(EXERCISE MATERIALS Opens)

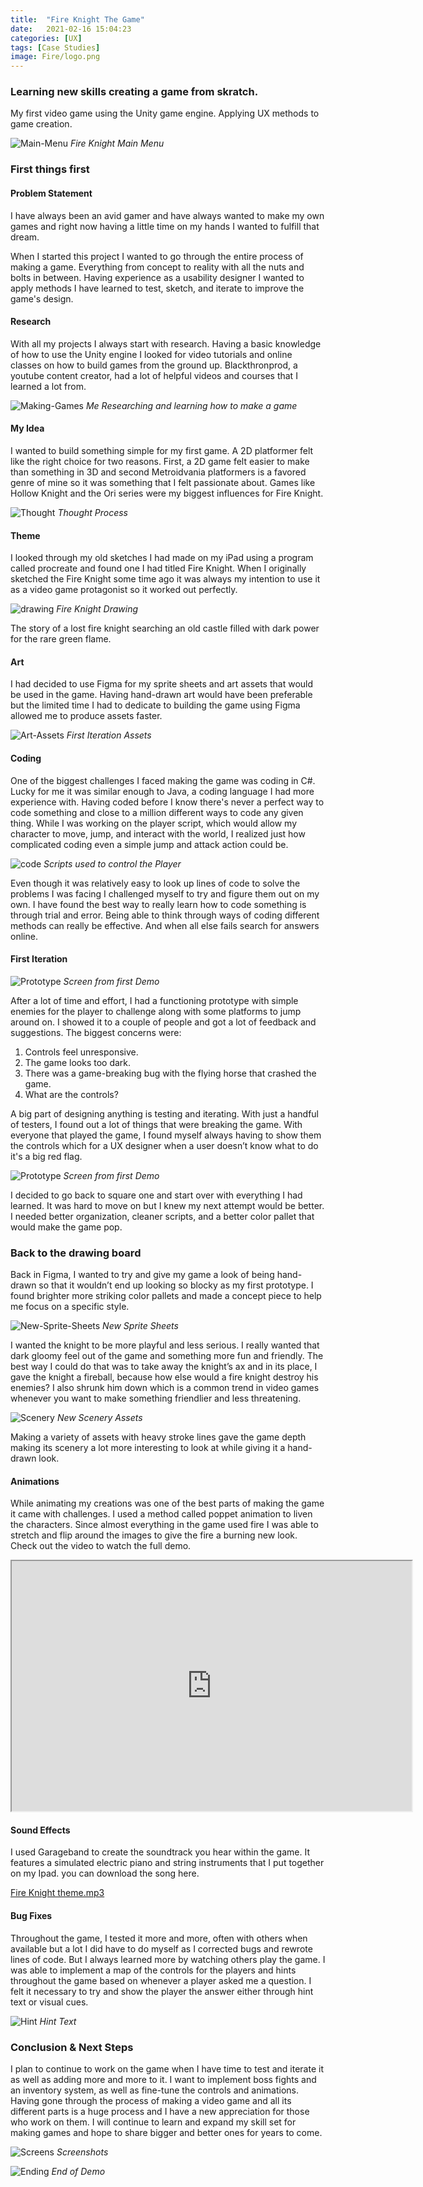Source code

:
 ```yaml
---
title:  "Fire Knight The Game"
date:   2021-02-16 15:04:23
categories: [UX]
tags: [Case Studies]
image: Fire/logo.png
---
```

### Learning new skills creating a game from skratch.

My first video game using the Unity game engine. Applying UX methods to game creation.

![Main-Menu](/images/Fire/mainmenu.png)
*Fire Knight Main Menu*

### First things first

#### Problem Statement
<p></p>

I have always been an avid gamer and have always wanted to make my own games and right now having a little time on my hands I wanted to fulfill that dream.

When I started this project I wanted to go through the entire process of making a game. Everything from concept to reality with all the nuts and bolts in between. Having experience as a usability designer I wanted to apply methods I have learned to test, sketch, and iterate to improve the game's design.

#### Research
<p></p>

With all my projects I always start with research. Having a basic knowledge of how to use the Unity engine I looked for video tutorials and online classes on how to build games from the ground up. Blackthronprod, a youtube content creator, had a lot of helpful videos and courses that I learned a lot from.

![Making-Games](/images/Fire/makinggames.png)
*Me Researching and learning how to make a game*

#### My Idea
<p></p>

I wanted to build something simple for my first game. A 2D platformer felt like the right choice for two reasons. First, a 2D game felt easier to make than something in 3D and second Metroidvania platformers is a favored genre of mine so it was something that I felt passionate about. Games like Hollow Knight and the Ori series were my biggest influences for Fire Knight.

![Thought](/images/Fire/ThoughtProcess.png)
*Thought Process*

#### Theme
<p></p>

I looked through my old sketches I had made on my iPad using a program called procreate and found one I had titled Fire Knight. When I originally sketched the Fire Knight some time ago it was always my intention to use it as a video game protagonist so it worked out perfectly.

![drawing](/images/Fire/drawing.png)
*Fire Knight Drawing*

The story of a lost fire knight searching an old castle filled with dark power for the rare green flame.

#### Art
<p></p>

I had decided to use Figma for my sprite sheets and art assets that would be used in the game. Having hand-drawn art would have been preferable but the limited time I had to dedicate to building the game using Figma allowed me to produce assets faster.

![Art-Assets](/images/Fire/prototypeAssets.png)
*First Iteration Assets*

#### Coding
<p></p>

One of the biggest challenges I faced making the game was coding in C#. Lucky for me it was similar enough to Java, a coding language I had more experience with. Having coded before I know there's never a perfect way to code something and close to a million different ways to code any given thing. While I was working on the player script, which would allow my character to move, jump, and interact with the world, I realized just how complicated coding even a simple jump and attack action could be.

![code](/images/Fire/code.png)
*Scripts used to control the Player*

Even though it was relatively easy to look up lines of code to solve the problems I was facing I challenged myself to try and figure them out on my own. I have found the best way to really learn how to code something is through trial and error. Being able to think through ways of coding different methods can really be effective. And when all else fails search for answers online.

#### First Iteration
<p></p>

![Prototype](/images/Fire/prototype.png)
*Screen from first Demo*

After a lot of time and effort, I had a functioning prototype with simple enemies for the player to challenge along with some platforms to jump around on. I showed it to a couple of people and got a lot of feedback and suggestions. The biggest concerns were:

1. Controls feel unresponsive.
2. The game looks too dark.
3. There was a game-breaking bug with the flying horse that crashed the game.
4. What are the controls?

A big part of designing anything is testing and iterating. With just a handful of testers, I found out a lot of things that were breaking the game. With everyone that played the game, I found myself always having to show them the controls which for a UX designer when a user doesn’t know what to do it's a big red flag.

![Prototype](/images/Fire/prototype2.png)
*Screen from first Demo*

I decided to go back to square one and start over with everything I had learned. It was hard to move on but I knew my next attempt would be better. I needed better organization, cleaner scripts, and a better color pallet that would make the game pop.


### Back to the drawing board
<p></p>

Back in Figma, I wanted to try and give my game a look of being hand-drawn so that it wouldn’t end up looking so blocky as my first prototype. I found brighter more striking color pallets and made a concept piece to help me focus on a specific style.

![New-Sprite-Sheets](/images/Fire/newLook.png)
*New Sprite Sheets*

I wanted the knight to be more playful and less serious. I really wanted that dark gloomy feel out of the game and something more fun and friendly. The best way I could do that was to take away the knight’s ax and in its place, I gave the knight a fireball, because how else would a fire knight destroy his enemies? I also shrunk him down which is a common trend in video games whenever you want to make something friendlier and less threatening.

![Scenery](/images/Fire/scenery.png)
*New Scenery Assets*

Making a variety of assets with heavy stroke lines gave the game depth making its scenery a lot more interesting to look at while giving it a hand-drawn look.

#### Animations
<p></p>

While animating my creations was one of the best parts of making the game it came with challenges. I used a method called poppet animation to liven the characters. Since almost everything in the game used fire I was able to stretch and flip around the images to give the fire a burning new look. Check out the video to watch the full demo.

<iframe width="640" height="400" src="https://youtu.be/-Geu3kydzPg">
</iframe>

#### Sound Effects
<p></p>

I used Garageband to create the soundtrack you hear within the game. It features a simulated electric piano and string instruments that I put together on my Ipad. you can download the song here.

<a href="/images/Fire/Fire Knight theme.mp3" download> Fire Knight theme.mp3 </a>

#### Bug Fixes
<p></p>

Throughout the game, I tested it more and more, often with others when available but a lot I did have to do myself as I corrected bugs and rewrote lines of code. But I always learned more by watching others play the game. I was able to implement a map of the controls for the players and hints throughout the game based on whenever a player asked me a question. I felt it necessary to try and show the player the answer either through hint text or visual cues.

![Hint](/images/Fire/Hint.png)
*Hint Text*

### Conclusion & Next Steps
<p></p>

I plan to continue to work on the game when I have time to test and iterate it as well as adding more and more to it. I want to implement boss fights and an inventory system, as well as fine-tune the controls and animations. Having gone through the process of making a video game and all its different parts is a huge process and I have a new appreciation for those who work on them. I will continue to learn and expand my skill set for making games and hope to share bigger and better ones for years to come.

![Screens](/images/Fire/Screens.png)
*Screenshots*

![Ending](/images/Fire/end.png)
*End of Demo*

(EXERCISE MATERIALS Closes)

§ **WORK ORDER**
Compute the number of lines above that contain the string "could". Reply with that value only.

§ **OUTPUT BELOW**
2